[To do] When you reach the line with "A stock screening" in the listing below, transcribe it and each line after it up to and including the line with "Market Cap >= \$25m", exactly and with nothing else.

[Provided material]
········
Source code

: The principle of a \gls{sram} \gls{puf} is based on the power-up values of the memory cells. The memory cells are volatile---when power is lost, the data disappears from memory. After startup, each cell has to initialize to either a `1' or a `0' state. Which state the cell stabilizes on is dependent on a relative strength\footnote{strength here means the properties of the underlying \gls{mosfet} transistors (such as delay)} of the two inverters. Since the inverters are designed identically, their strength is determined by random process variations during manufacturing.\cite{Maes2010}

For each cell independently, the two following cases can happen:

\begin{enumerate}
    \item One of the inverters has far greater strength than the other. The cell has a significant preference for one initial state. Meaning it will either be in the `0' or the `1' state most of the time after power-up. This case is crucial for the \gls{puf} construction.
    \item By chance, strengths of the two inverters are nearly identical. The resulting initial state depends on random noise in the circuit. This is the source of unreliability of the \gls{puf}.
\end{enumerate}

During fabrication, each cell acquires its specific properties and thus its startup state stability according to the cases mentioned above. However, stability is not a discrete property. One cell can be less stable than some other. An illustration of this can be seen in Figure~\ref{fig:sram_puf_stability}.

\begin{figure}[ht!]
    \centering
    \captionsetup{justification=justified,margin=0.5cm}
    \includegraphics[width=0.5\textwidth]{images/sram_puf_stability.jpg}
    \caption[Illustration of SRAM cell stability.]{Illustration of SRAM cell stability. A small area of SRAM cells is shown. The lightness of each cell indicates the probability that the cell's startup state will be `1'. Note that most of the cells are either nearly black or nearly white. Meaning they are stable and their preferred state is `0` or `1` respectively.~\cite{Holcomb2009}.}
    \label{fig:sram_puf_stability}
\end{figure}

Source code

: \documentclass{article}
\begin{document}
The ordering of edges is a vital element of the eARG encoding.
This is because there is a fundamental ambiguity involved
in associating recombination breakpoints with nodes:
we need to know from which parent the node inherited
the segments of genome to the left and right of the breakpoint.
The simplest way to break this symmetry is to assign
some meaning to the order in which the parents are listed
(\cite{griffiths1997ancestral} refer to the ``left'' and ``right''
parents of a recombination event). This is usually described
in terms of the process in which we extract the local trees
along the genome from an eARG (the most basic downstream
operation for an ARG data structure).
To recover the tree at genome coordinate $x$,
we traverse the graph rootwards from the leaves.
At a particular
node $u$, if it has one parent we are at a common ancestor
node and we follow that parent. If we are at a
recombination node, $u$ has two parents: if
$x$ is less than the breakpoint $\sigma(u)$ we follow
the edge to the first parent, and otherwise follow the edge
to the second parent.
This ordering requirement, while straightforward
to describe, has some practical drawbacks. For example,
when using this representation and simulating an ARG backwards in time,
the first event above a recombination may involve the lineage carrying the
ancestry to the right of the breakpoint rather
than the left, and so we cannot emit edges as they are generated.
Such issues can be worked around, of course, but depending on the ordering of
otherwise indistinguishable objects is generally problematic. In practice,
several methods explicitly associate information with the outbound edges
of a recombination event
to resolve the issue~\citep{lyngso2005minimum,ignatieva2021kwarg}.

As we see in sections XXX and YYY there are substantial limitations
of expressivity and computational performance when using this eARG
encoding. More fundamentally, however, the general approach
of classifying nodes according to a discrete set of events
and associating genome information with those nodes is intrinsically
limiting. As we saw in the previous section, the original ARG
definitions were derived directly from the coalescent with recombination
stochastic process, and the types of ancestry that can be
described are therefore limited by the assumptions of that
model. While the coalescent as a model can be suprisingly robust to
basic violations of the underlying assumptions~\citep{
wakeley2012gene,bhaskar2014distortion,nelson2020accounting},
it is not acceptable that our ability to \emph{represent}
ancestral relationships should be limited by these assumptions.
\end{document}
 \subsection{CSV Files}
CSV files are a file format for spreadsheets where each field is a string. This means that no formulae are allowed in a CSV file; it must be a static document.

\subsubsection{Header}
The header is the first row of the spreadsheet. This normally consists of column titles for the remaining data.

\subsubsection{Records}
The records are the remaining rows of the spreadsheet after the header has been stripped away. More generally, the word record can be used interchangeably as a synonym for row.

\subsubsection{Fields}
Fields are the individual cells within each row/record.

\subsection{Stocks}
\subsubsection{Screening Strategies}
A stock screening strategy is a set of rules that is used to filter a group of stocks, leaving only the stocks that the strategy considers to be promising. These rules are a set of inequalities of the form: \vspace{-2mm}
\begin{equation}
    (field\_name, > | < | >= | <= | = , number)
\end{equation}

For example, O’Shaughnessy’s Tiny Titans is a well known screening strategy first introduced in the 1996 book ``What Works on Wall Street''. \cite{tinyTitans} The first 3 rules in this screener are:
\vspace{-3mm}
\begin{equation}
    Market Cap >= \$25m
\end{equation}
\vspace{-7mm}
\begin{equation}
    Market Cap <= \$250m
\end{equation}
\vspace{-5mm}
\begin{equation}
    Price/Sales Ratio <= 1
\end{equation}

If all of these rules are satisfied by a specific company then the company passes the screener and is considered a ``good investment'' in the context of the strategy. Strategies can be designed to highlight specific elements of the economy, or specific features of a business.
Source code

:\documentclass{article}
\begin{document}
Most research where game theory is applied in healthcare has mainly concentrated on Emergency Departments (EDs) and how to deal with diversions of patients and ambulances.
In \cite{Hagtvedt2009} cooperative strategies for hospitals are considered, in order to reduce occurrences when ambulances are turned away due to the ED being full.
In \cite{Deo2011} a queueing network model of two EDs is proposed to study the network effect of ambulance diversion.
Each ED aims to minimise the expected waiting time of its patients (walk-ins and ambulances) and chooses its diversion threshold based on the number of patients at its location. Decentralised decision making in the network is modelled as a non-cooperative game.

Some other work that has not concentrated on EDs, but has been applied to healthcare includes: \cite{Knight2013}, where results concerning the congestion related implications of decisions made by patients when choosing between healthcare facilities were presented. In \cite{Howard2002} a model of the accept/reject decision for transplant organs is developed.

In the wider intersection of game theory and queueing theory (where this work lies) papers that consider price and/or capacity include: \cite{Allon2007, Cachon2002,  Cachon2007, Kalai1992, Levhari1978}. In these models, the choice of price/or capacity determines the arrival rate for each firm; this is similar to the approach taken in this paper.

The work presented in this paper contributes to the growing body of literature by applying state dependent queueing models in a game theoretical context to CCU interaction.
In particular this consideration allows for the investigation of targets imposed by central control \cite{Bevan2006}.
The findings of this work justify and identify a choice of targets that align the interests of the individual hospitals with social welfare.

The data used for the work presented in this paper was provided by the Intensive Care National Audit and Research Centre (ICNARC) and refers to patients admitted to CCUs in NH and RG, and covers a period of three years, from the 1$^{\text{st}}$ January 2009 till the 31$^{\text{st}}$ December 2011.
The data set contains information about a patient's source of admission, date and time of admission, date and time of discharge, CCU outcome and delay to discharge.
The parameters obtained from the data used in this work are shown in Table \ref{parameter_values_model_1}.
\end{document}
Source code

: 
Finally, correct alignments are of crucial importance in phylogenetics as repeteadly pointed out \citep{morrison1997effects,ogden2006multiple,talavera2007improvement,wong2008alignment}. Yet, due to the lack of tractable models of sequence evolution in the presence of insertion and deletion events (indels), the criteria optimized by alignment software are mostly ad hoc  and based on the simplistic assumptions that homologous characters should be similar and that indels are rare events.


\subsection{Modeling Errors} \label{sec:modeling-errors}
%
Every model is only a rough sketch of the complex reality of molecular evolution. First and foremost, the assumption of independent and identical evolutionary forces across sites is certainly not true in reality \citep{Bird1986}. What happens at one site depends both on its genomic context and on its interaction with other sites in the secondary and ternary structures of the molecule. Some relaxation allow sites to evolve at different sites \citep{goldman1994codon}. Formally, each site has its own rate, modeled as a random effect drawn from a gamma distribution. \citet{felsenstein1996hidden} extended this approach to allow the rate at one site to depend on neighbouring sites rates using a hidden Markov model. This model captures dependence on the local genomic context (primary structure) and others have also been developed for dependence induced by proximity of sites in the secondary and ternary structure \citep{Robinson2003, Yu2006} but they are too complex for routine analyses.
········
[Task answer]
A stock screening strategy is a set of rules that is used to filter a group of stocks, leaving only the stocks that the strategy considers to be promising. These rules are a set of inequalities of the form: \vspace{-2mm}
\begin{equation}
    (field\_name, > | < | >= | <= | = , number)
\end{equation}

For example, O’Shaughnessy’s Tiny Titans is a well known screening strategy first introduced in the 1996 book ``What Works on Wall Street''. \cite{tinyTitans} The first 3 rules in this screener are:
\vspace{-3mm}
\begin{equation}
    Market Cap >= \$25m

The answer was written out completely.